[Normal Aşama Ödülü]
[Savaş Tanrıçasının korumasıyla kutsandınız!]
[11. kattan 20. kata kadar kulenin haritasına erişiminiz var.]
Swoosh.
Gözlerimin önünde yarı saydam bir harita belirdi. Bir çeşit mini harita gibiydi.
Kırmızı ve mavi noktalar harita boyunca düzensiz bir şekilde iç içe geçmişti. Araziye bakılırsa, kırmızı noktalar canavarları temsil ederken, mavi noktalar insan birliklerini gösteriyor gibiydi.
-Cık, cık... Beklendiği gibi, hile benzeri bir ayrıcalık!
Kılıç İmparatoru yüzünü buruşturarak homurdandı.

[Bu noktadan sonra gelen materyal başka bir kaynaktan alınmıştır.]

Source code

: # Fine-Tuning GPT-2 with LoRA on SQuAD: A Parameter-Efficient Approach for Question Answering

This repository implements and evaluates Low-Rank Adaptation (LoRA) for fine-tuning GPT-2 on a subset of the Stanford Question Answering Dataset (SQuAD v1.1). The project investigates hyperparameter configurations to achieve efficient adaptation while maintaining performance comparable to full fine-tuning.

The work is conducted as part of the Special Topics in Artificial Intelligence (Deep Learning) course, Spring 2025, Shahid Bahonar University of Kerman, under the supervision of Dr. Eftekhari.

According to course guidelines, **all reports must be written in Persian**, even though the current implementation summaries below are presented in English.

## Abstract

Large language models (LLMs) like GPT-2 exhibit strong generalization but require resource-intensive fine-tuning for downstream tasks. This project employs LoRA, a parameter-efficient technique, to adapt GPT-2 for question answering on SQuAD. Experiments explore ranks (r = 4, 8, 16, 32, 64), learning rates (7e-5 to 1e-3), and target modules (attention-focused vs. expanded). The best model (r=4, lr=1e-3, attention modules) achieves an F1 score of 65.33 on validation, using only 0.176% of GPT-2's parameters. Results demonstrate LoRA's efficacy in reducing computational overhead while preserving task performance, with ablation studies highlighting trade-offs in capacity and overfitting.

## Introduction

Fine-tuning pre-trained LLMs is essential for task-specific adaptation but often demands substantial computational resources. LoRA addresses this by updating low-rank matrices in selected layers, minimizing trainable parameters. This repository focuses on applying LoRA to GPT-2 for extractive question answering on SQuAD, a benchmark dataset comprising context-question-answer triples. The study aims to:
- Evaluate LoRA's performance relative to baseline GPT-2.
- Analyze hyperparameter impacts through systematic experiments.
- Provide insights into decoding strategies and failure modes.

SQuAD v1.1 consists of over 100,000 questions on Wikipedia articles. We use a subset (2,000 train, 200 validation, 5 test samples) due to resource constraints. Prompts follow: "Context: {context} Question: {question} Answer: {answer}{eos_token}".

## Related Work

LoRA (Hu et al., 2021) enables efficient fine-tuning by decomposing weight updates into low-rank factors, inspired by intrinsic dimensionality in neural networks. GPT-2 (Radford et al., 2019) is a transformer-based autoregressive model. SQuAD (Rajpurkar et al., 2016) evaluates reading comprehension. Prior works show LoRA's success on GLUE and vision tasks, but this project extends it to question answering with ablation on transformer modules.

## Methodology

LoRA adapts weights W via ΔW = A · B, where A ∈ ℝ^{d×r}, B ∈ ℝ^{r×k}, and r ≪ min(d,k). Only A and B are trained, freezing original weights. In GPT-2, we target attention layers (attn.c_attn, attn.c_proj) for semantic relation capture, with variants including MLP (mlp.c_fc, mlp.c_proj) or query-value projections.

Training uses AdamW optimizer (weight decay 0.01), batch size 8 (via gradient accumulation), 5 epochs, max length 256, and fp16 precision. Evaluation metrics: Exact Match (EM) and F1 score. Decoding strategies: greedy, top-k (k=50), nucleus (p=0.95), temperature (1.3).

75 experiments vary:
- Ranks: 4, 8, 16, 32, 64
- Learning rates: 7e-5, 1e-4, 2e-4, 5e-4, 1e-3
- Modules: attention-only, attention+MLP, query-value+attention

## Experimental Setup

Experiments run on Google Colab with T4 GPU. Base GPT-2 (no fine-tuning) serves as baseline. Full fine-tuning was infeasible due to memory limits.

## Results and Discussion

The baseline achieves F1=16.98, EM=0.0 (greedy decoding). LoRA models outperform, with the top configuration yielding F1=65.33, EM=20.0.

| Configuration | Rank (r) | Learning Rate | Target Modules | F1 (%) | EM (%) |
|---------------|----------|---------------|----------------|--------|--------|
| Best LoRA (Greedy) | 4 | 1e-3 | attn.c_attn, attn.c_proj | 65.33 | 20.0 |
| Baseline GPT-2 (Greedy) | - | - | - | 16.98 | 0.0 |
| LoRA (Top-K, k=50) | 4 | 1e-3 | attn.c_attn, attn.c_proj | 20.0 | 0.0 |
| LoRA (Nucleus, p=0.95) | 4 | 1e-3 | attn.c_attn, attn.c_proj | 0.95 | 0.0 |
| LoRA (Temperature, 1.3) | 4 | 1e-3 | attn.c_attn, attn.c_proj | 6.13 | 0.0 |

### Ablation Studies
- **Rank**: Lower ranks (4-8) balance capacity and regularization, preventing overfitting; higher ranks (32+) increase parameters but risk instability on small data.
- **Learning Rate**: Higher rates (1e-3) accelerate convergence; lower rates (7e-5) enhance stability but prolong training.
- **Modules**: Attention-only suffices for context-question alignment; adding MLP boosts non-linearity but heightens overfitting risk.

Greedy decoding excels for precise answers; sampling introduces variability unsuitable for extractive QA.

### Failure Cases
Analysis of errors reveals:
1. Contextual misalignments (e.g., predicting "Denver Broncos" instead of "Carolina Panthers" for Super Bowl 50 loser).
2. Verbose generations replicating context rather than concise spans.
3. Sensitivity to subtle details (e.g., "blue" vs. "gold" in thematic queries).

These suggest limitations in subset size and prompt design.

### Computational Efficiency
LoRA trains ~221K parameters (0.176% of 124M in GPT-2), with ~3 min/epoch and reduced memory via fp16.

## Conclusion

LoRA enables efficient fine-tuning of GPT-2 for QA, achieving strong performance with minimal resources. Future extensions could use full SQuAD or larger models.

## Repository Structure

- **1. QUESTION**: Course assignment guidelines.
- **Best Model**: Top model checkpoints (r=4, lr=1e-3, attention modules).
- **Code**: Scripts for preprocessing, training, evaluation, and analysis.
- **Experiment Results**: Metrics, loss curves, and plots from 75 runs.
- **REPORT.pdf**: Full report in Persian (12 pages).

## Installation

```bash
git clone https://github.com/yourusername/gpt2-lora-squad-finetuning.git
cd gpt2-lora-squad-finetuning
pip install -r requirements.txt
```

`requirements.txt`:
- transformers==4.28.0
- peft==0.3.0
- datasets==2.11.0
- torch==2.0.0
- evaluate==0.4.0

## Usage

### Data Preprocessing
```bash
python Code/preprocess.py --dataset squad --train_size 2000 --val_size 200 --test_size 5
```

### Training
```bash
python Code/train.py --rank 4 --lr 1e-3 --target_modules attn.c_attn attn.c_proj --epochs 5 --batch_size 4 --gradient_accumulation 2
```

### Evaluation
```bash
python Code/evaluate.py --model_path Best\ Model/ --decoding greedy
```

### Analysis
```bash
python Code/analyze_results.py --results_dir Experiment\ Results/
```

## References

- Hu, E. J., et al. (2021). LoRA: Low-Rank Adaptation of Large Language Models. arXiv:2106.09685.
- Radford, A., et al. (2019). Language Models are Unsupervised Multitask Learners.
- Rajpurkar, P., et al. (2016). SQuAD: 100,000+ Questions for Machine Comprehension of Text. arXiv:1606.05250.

-Diğerleri yerde sürünürken, sen gökyüzünden aşağıya bakıyorsun. Ugh. Evet, ne demişler, her zaman aklına güveneceksin, zor kazanılmış becerilerine değil. Bu, zenginin daha zengin, başarılının daha başarılı olduğu klasik bir durum...
Ancak Kılıç İmparatoru söylenmeye devam edemedi.
[Gizli Aşama Ödülü]
[İnsanlık Tanrıçasının korumasıyla kutsandınız!]
[11. kattan 20. kata kadar tüm NPC'lerin isimlerini, becerilerini ve yerlerini gözlemleyebilirsiniz.]
-...Eh?
Ayrıcalık bildirimleri henüz bitmemişti.
[Gizli Aşama Ödülü]
[Zenginlik Tanrıçasının korumasıyla kutsandınız!]
[11. kattan 20. kata kadar var olan bir öğeyi seçin ve sahip olun.]
Swish!
Mini haritanın yanında listeler belirdi. Biri NPC'lerin isimlerini ve becerilerini listeliyordu. Diğeri ise eşyaların isimlerini ve etkilerini açıkça gösteriyordu.
“......”
“......”
Ne diyeceğimizi şaşırmıştık.
“Öldürün onları! Yavaşça geriye itin!”
“Kyaaak! Goblinler mızrak fırlatıyor!”
Ön cephede, Avcılar hararetle savaşıyorlardı. Orklar uluyor ve insan askerlerin kanları akıyordu. Gürültülü savaş alanının ortasında, sadece Kılıç İmparatoru ve benim aramda bir sessizlik vardı.
Sessizlik çok geçmeden bozuldu.
“Ah. Bu gerçekten beceri ve şansa dayalı bir oyun...”
-Lanet olası şans saçmalığı!
Tepkilerimiz hayranlık ve çığlıkların bir karışımıydı.
*
*
*
Tema.
Kulenin her katının belirlenmiş bir teması vardır.
Belki tür dersem daha kolay anlaşılır.
1. kattan 10. kata kadar tam anlamıyla [Eğitim].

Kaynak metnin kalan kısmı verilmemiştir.